Ours is not the only study that has failed to show benefit of pulmonary rehabilitation post-exacerbation. Greening et al. studied a cohort of 389 hospitalized individuals with multiple respiratory diseases including 20 subjects with bronchiectasis.[17] They randomized patients to early hospital based rehabilitation or standard care in hospital (within 48 h of hospital admission) consisting of daily supervised strength and aerobic training and neuromuscular electrical stimulation. The early rehabilitation failed to produce any clinical benefits in this trial and mortality was increased in the group that received rehabilitation at 12 months. The mechanism for this is unknown but as discussed by Spruit et al., appeared not be directly related to the intervention.[13,17]
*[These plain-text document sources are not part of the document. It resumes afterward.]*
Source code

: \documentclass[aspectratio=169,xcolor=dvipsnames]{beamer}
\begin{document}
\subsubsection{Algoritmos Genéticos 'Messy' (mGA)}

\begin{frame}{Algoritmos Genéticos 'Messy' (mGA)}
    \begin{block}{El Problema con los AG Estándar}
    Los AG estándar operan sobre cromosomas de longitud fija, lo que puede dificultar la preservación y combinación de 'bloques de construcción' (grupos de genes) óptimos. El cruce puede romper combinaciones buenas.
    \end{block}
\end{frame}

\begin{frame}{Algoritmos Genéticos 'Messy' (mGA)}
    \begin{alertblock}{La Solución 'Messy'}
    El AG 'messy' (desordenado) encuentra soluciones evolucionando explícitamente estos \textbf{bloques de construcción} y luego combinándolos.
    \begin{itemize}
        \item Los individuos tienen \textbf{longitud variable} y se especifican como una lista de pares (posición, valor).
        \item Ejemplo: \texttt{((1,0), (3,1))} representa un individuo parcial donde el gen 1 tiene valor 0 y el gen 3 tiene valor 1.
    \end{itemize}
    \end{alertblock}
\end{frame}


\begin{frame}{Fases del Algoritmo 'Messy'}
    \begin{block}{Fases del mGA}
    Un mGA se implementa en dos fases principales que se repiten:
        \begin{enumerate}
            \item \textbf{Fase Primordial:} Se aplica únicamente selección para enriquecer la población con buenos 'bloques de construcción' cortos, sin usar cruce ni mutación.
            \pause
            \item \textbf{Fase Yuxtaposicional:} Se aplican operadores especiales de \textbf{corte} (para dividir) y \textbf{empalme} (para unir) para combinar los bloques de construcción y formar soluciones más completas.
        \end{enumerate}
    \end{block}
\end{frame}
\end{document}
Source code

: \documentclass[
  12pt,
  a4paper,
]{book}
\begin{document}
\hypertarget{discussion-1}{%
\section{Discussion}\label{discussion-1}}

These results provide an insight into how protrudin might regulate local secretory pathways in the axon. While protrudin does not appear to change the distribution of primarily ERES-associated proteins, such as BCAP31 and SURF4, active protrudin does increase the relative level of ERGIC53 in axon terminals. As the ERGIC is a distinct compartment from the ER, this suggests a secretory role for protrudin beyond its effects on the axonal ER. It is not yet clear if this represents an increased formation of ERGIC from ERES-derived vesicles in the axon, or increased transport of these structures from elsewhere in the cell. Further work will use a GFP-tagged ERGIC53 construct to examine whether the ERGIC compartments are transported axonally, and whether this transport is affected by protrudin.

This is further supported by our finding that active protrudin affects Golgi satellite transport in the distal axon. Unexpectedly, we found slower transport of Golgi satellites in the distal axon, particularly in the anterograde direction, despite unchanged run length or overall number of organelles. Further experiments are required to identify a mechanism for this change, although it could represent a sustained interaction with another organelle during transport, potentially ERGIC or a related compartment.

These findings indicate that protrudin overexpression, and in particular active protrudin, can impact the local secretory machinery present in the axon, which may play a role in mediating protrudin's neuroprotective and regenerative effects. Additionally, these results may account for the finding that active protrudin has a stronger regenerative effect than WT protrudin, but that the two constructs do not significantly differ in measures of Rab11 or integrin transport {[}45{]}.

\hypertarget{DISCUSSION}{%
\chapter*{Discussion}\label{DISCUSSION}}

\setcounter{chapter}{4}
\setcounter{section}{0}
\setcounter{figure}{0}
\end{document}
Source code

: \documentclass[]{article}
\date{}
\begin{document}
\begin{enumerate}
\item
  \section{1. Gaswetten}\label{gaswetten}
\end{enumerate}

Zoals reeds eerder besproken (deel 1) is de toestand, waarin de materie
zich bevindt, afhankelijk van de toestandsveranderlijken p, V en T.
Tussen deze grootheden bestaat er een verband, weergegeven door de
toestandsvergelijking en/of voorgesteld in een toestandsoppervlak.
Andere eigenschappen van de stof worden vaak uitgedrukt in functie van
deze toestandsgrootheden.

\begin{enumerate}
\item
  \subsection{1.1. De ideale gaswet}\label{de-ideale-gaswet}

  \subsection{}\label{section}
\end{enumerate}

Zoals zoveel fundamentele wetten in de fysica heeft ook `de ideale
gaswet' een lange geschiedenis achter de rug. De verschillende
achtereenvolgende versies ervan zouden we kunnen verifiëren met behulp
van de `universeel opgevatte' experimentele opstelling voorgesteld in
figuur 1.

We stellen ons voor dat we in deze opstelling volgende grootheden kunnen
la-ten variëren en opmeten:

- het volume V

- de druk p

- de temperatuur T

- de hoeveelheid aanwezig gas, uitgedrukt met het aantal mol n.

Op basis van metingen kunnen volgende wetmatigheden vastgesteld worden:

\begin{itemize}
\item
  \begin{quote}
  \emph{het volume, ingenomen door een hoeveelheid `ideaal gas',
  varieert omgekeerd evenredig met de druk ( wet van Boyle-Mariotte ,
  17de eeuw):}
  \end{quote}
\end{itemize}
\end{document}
Important strengths of our study include the well characterised patient population, the exclusion of patients with co-existing COPD where the role of pulmonary rehabilitation is established and the use of multiple endpoints to evaluate efficacy. Our study has important limitations. The sample size is small as this was a pilot study. The number of subjects enrolled (48) should have been sufficient to randomize at least 20 subjects to each arm but despite enriching for a population of patients with at least 1 exacerbation in the previous 12 months only 27 (56%) patients had an exacerbation during the subsequent year. This experience is entirely consistent with recent clinical trials in bronchiectasis. The RESPIRE trials of inhaled dry powder ciprofloxacin, for example, enrolled patients with a history of 2 more exacerbations per year but despite this history of frequent exacerbations, as many as 67% of patients in RESPIRE 2 did not experience an exacerbation in the subsequent year.[25–27] The reasons for this remarkable discordance between exacerbation reporting prior to trials and during the course of trials needs to be investigated in future studies. Randomization results in a possibility of unequal distribution of patients between arms in small studies and we experience this problem in TRIBE. Indeed twice as many subjects were randomized to the standard care arm as the intervention arm. Nevertheless the power calculations indicate that potentially thousands of patients would have been required to show clinically meaningful differences in the study. Our study was designed prior to the widespread use of the quality of life bronchiectasis questionnaire and so the SGRQ and CAT score were used instead. We are aware that these were not originally designed for bronchiectasis and future studies should establish if symptoms and quality of life improve when using bronchiectasis specific tools.[28–30] Our study was performed prior to the new consensus definition of bronchiectasis exacerbations.[18] Although compliance of those patients randomized to pulmonary rehabilitation was excellent for the supervised visits, we did not monitor adherence to the home training sessions. Adherence to pulmonary rehabilitation is suboptimal in clinical practice and so the results of randomized trials do not always transfer into benefits in real life.